WHEREFORE, the petition is DENIED for lack of merit, and the resolutions of the Court of Appeals in CA-G.R. SP No. 52504 are AFFIRMED. Costs against petitioner.


Bellosillo, (Chairman), Austria-Martinez, and Tinga, JJ., concur.
Callejo, Sr., J., on leave.

[1] Rollo, pp. 40-50.

[2] Records, pp. 31-32.

[3] CA Rollo, pp. 74-76.

[4] Rollo, p. 52.

[5] Records, p. 11.

[6] Id. at 32.

[7] Rollo, p. 156.

[8] CA Rollo, p. 39.

[9] SEC. 1. Coverage. - This Rule shall govern the annulment by the Court of Appeals of judgments or final orders and resolutions in civil actions of Regional Trial Courts for which the ordinary remedies of new trial, appeal, petition for relief or other appropriate remedies are no longer available through no fault of the petitioner.

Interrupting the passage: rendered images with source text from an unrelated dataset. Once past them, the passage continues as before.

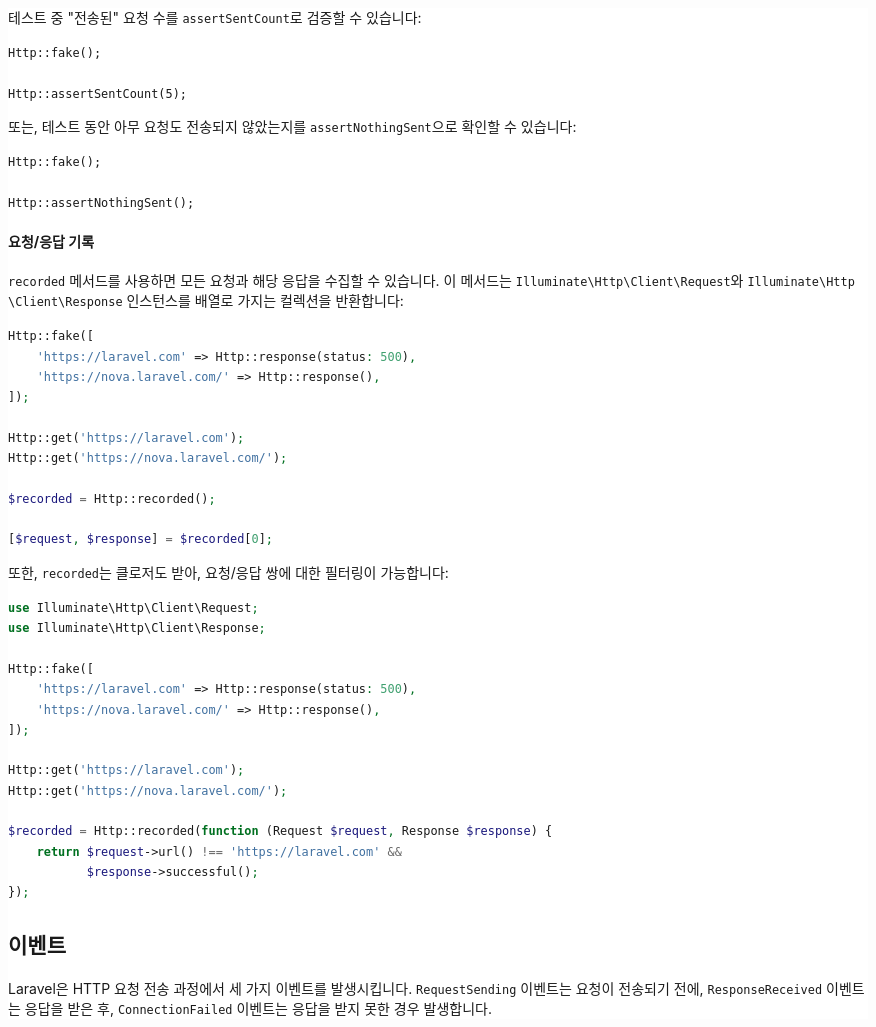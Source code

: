 테스트 중 "전송된" 요청 수를 `assertSentCount`로 검증할 수 있습니다:

    Http::fake();

    Http::assertSentCount(5);

또는, 테스트 동안 아무 요청도 전송되지 않았는지를 `assertNothingSent`으로 확인할 수 있습니다:

    Http::fake();

    Http::assertNothingSent();

<a name="recording-requests-and-responses"></a>
#### 요청/응답 기록

`recorded` 메서드를 사용하면 모든 요청과 해당 응답을 수집할 수 있습니다. 이 메서드는 `Illuminate\Http\Client\Request`와 `Illuminate\Http\Client\Response` 인스턴스를 배열로 가지는 컬렉션을 반환합니다:

```php
Http::fake([
    'https://laravel.com' => Http::response(status: 500),
    'https://nova.laravel.com/' => Http::response(),
]);

Http::get('https://laravel.com');
Http::get('https://nova.laravel.com/');

$recorded = Http::recorded();

[$request, $response] = $recorded[0];
```

또한, `recorded`는 클로저도 받아, 요청/응답 쌍에 대한 필터링이 가능합니다:

```php
use Illuminate\Http\Client\Request;
use Illuminate\Http\Client\Response;

Http::fake([
    'https://laravel.com' => Http::response(status: 500),
    'https://nova.laravel.com/' => Http::response(),
]);

Http::get('https://laravel.com');
Http::get('https://nova.laravel.com/');

$recorded = Http::recorded(function (Request $request, Response $response) {
    return $request->url() !== 'https://laravel.com' &&
           $response->successful();
});
```

<a name="events"></a>
## 이벤트

Laravel은 HTTP 요청 전송 과정에서 세 가지 이벤트를 발생시킵니다. `RequestSending` 이벤트는 요청이 전송되기 전에, `ResponseReceived` 이벤트는 응답을 받은 후, `ConnectionFailed` 이벤트는 응답을 받지 못한 경우 발생합니다.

[10] SEC. 3. Period for filing action. - If based on extrinsic fraud, the action must be filed within four (4) years from its discovery; and if based on lack of jurisdiction, before it is barred by laches or estoppel.

[11] Rollo, p. 202.

[12] Republic v. Sandiganbayan, G.R. No. 140615, 19 February 2001, 352 SCRA 235, 250.

[13] SEC. 3. Time for filing petition; contents and verification. - A petition provided for in either of the preceding sections of this Rule must be verified, filed within sixty (60) days after the petitioner learns of the judgment, final order, or other proceeding to be set aside, and not more than six (6) months after such judgment or final order was entered, or such proceeding was taken; and must be accompanied with affidavits showing the fraud, accident, mistake, or excusable negligence relied upon, and the facts constituting the petitioner's good and substantial cause of action or defense, as the case may be.

[14] SEC. 7. Substituted Service. - If, for justifiable causes, the defendant can not be served within a reasonable time as provided in the preceding section, service may be effected (a) by leaving copies of the summons at the defendant's residence with some person of suitable age and discretion then residing therein, or (b) by leaving the copies at defendant's office or regular place of business with some competent person in charge thereof.

[15] Rollo, pp. 154, 156.

[16] Umandap v. Sabio, Jr., G.R. No. 140244, 29 August 2000, 339 SCRA 243, 247.

[17] Ibid.

[18] SEC. 6. Service in person on defendant. - Whenever practicable, the summons shall be served by handing a copy thereof to the defendant in person, or if he refuses to receive and sign for it, by tendering it to him.

[19] Supra, note 14.

[20] Rollo, pp. 154, 156.

[21] Madrigal v. Court of Appeals, G.R. No. 129955, 26 November 1999, 319 SCRA 331, 337.